──────── LISTED ENTRIES

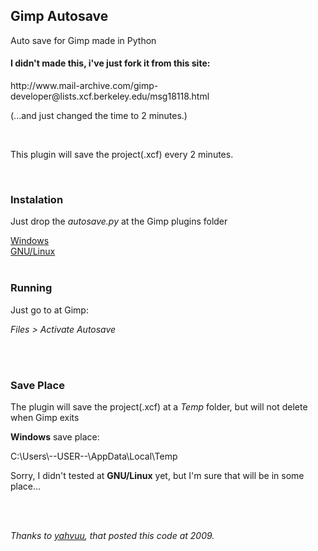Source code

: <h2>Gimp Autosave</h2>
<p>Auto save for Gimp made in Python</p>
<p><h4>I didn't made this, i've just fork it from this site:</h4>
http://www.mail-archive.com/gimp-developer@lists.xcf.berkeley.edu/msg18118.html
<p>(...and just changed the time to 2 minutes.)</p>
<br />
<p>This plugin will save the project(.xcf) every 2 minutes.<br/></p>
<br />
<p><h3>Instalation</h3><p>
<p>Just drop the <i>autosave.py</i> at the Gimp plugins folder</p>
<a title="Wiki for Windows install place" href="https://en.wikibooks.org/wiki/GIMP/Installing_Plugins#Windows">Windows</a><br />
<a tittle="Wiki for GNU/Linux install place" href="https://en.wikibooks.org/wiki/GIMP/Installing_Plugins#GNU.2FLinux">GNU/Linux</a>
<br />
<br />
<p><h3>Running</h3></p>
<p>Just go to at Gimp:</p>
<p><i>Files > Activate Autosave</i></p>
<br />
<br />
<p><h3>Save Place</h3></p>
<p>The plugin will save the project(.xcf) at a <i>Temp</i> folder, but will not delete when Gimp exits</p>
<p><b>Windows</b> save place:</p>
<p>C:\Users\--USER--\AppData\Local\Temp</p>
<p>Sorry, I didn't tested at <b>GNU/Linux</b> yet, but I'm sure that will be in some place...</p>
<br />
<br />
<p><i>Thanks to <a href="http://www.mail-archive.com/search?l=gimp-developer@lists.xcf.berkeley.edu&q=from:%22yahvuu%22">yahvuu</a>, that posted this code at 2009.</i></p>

────────────────
──────── LISTED ENTRIES

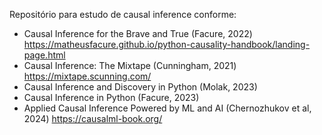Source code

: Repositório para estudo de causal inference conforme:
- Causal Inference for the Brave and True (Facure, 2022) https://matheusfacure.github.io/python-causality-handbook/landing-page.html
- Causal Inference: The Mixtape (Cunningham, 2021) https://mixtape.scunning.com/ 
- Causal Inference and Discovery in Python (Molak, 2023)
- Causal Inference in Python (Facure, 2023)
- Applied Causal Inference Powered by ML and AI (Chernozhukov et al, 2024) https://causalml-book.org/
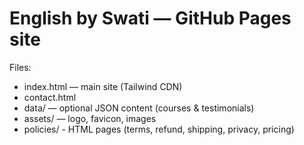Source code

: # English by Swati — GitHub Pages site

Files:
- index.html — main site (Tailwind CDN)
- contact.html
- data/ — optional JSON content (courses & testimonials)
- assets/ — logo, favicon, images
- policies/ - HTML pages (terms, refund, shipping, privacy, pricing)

────────────────
──────── LISTED ENTRIES

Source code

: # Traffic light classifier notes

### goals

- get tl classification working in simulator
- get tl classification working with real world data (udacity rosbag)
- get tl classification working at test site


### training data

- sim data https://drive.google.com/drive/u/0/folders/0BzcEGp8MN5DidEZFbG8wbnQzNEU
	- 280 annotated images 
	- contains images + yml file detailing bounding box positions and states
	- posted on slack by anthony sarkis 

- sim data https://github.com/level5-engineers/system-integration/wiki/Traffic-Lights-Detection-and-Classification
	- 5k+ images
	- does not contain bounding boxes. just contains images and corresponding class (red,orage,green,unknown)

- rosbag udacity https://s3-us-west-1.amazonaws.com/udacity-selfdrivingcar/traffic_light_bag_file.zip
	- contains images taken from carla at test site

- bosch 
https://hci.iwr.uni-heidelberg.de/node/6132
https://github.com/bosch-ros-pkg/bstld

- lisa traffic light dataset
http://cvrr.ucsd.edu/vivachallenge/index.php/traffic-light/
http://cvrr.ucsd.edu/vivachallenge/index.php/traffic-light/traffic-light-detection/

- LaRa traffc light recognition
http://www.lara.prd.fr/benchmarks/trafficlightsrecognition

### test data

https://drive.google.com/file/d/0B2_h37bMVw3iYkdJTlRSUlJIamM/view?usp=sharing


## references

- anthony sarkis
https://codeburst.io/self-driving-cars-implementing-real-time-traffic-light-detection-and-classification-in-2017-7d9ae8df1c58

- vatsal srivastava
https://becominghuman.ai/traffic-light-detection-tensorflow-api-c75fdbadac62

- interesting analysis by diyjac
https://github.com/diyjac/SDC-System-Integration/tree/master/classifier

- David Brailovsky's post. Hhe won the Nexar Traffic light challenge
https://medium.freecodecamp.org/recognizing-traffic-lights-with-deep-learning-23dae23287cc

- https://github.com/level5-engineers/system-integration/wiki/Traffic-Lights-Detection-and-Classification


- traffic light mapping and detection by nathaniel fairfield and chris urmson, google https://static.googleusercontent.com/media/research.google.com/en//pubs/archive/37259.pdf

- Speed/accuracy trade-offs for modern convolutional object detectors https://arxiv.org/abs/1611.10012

────────────────

Please reproduce, exactly as they appear above, the lines from the line containing "<p>(...and just changed" up to and including the line containing "<p><i>Thanks to <a".

<p>(...and just changed the time to 2 minutes.)</p>
<br />
<p>This plugin will save the project(.xcf) every 2 minutes.<br/></p>
<br />
<p><h3>Instalation</h3><p>
<p>Just drop the <i>autosave.py</i> at the Gimp plugins folder</p>
<a title="Wiki for Windows install place" href="https://en.wikibooks.org/wiki/GIMP/Installing_Plugins#Windows">Windows</a><br />
<a tittle="Wiki for GNU/Linux install place" href="https://en.wikibooks.org/wiki/GIMP/Installing_Plugins#GNU.2FLinux">GNU/Linux</a>
<br />
<br />
<p><h3>Running</h3></p>
<p>Just go to at Gimp:</p>
<p><i>Files > Activate Autosave</i></p>
<br />
<br />
<p><h3>Save Place</h3></p>
<p>The plugin will save the project(.xcf) at a <i>Temp</i> folder, but will not delete when Gimp exits</p>
<p><b>Windows</b> save place:</p>
<p>C:\Users\--USER--\AppData\Local\Temp</p>
<p>Sorry, I didn't tested at <b>GNU/Linux</b> yet, but I'm sure that will be in some place...</p>
<br />
<br />
<p><i>Thanks to <a href="http://www.mail-archive.com/search?l=gimp-developer@lists.xcf.berkeley.edu&q=from:%22yahvuu%22">yahvuu</a>, that posted this code at 2009.</i></p>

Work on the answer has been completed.